▶ _WHAT NEEDS TO BE DONE_
Starting at the line below holding "En mi tiempo" and stopping at the line holding "## 📊 GitHub", print every line exactly, both ends included, and leave the rest out.
Segment Start: DATA FOR REVIEW
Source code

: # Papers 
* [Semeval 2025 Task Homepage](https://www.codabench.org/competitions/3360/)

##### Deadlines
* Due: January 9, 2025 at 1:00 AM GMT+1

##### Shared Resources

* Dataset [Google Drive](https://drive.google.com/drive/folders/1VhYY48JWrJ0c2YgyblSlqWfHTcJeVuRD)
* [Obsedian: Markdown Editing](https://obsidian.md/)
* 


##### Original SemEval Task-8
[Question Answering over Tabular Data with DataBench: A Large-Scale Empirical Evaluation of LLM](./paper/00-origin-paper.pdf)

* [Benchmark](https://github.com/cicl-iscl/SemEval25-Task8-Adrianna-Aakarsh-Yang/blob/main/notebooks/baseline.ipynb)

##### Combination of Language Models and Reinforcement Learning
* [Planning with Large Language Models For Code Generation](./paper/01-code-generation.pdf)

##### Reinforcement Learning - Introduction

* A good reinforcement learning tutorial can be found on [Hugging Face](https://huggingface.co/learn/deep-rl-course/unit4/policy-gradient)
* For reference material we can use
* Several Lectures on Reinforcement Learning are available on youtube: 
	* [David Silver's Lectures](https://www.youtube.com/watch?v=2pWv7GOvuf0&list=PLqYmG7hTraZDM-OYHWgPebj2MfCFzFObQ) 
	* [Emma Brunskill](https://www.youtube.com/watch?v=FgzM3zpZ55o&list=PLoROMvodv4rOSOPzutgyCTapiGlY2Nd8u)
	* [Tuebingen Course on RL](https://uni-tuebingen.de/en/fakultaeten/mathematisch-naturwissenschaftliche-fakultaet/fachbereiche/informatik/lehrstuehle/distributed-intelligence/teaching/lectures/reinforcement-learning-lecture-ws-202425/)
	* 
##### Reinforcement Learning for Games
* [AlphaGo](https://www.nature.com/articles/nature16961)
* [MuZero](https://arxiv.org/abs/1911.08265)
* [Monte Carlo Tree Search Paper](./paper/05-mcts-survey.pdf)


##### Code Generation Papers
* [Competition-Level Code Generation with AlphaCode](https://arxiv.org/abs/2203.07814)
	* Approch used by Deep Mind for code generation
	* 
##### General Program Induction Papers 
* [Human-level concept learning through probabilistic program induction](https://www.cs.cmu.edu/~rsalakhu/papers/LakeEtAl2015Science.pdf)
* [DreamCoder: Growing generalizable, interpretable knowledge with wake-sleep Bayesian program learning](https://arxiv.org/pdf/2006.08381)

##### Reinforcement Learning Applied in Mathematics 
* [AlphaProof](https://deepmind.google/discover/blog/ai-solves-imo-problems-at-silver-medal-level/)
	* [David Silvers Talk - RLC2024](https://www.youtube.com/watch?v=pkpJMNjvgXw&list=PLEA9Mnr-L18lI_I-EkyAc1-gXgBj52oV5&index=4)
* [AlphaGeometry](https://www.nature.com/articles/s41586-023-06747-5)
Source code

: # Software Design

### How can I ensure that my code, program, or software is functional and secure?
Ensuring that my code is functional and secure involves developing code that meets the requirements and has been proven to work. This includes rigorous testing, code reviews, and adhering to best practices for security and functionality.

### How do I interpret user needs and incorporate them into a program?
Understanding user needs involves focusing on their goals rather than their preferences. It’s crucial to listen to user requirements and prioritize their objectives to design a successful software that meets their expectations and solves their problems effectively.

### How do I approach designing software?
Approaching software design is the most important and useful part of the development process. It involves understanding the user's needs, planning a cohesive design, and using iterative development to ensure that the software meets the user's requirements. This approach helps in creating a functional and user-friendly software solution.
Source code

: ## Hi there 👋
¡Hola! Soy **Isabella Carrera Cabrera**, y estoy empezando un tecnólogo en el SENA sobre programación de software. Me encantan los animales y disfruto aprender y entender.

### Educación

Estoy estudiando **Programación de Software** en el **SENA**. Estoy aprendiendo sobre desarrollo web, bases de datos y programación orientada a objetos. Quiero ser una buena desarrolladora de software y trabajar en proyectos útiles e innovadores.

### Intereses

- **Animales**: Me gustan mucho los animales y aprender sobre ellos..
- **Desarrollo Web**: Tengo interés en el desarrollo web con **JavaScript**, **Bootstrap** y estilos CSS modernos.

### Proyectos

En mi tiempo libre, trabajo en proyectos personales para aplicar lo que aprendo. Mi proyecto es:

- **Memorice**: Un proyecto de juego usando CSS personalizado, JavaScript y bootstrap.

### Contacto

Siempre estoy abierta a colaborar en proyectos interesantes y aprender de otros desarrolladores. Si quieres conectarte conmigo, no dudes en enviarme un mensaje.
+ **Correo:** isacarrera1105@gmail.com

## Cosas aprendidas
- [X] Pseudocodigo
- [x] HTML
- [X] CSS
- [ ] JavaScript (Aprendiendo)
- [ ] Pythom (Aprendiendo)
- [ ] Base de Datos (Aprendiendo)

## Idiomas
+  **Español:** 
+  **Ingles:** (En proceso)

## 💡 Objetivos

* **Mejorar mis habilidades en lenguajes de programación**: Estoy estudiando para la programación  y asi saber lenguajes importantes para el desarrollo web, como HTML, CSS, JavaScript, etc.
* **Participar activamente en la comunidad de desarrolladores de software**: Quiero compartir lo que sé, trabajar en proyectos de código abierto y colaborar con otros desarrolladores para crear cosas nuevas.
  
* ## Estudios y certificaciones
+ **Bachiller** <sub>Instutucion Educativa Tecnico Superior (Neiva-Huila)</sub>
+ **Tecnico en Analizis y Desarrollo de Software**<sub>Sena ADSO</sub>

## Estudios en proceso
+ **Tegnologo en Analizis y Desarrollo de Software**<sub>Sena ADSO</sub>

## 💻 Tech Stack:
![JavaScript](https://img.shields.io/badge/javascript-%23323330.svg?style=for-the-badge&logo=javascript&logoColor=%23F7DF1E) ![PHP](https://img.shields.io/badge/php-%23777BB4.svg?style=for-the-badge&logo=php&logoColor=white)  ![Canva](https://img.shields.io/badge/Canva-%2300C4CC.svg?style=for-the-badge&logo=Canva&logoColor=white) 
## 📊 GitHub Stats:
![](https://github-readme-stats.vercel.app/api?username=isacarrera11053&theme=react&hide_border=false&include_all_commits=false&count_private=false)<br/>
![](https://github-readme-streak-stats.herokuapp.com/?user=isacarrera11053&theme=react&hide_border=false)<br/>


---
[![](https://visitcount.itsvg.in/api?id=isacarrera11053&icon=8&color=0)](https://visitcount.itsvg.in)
Segment End: DATA FOR REVIEW
▶ _SOLVED EXERCISE_
En mi tiempo libre, trabajo en proyectos personales para aplicar lo que aprendo. Mi proyecto es:

- **Memorice**: Un proyecto de juego usando CSS personalizado, JavaScript y bootstrap.

### Contacto

Siempre estoy abierta a colaborar en proyectos interesantes y aprender de otros desarrolladores. Si quieres conectarte conmigo, no dudes en enviarme un mensaje.
+ **Correo:** isacarrera1105@gmail.com

## Cosas aprendidas
- [X] Pseudocodigo
- [x] HTML
- [X] CSS
- [ ] JavaScript (Aprendiendo)
- [ ] Pythom (Aprendiendo)
- [ ] Base de Datos (Aprendiendo)

## Idiomas
+  **Español:** 
+  **Ingles:** (En proceso)

## 💡 Objetivos

* **Mejorar mis habilidades en lenguajes de programación**: Estoy estudiando para la programación  y asi saber lenguajes importantes para el desarrollo web, como HTML, CSS, JavaScript, etc.
* **Participar activamente en la comunidad de desarrolladores de software**: Quiero compartir lo que sé, trabajar en proyectos de código abierto y colaborar con otros desarrolladores para crear cosas nuevas.
  
* ## Estudios y certificaciones
+ **Bachiller** <sub>Instutucion Educativa Tecnico Superior (Neiva-Huila)</sub>
+ **Tecnico en Analizis y Desarrollo de Software**<sub>Sena ADSO</sub>

## Estudios en proceso
+ **Tegnologo en Analizis y Desarrollo de Software**<sub>Sena ADSO</sub>

## 💻 Tech Stack:
![JavaScript](https://img.shields.io/badge/javascript-%23323330.svg?style=for-the-badge&logo=javascript&logoColor=%23F7DF1E) ![PHP](https://img.shields.io/badge/php-%23777BB4.svg?style=for-the-badge&logo=php&logoColor=white)  ![Canva](https://img.shields.io/badge/Canva-%2300C4CC.svg?style=for-the-badge&logo=Canva&logoColor=white) 
## 📊 GitHub Stats:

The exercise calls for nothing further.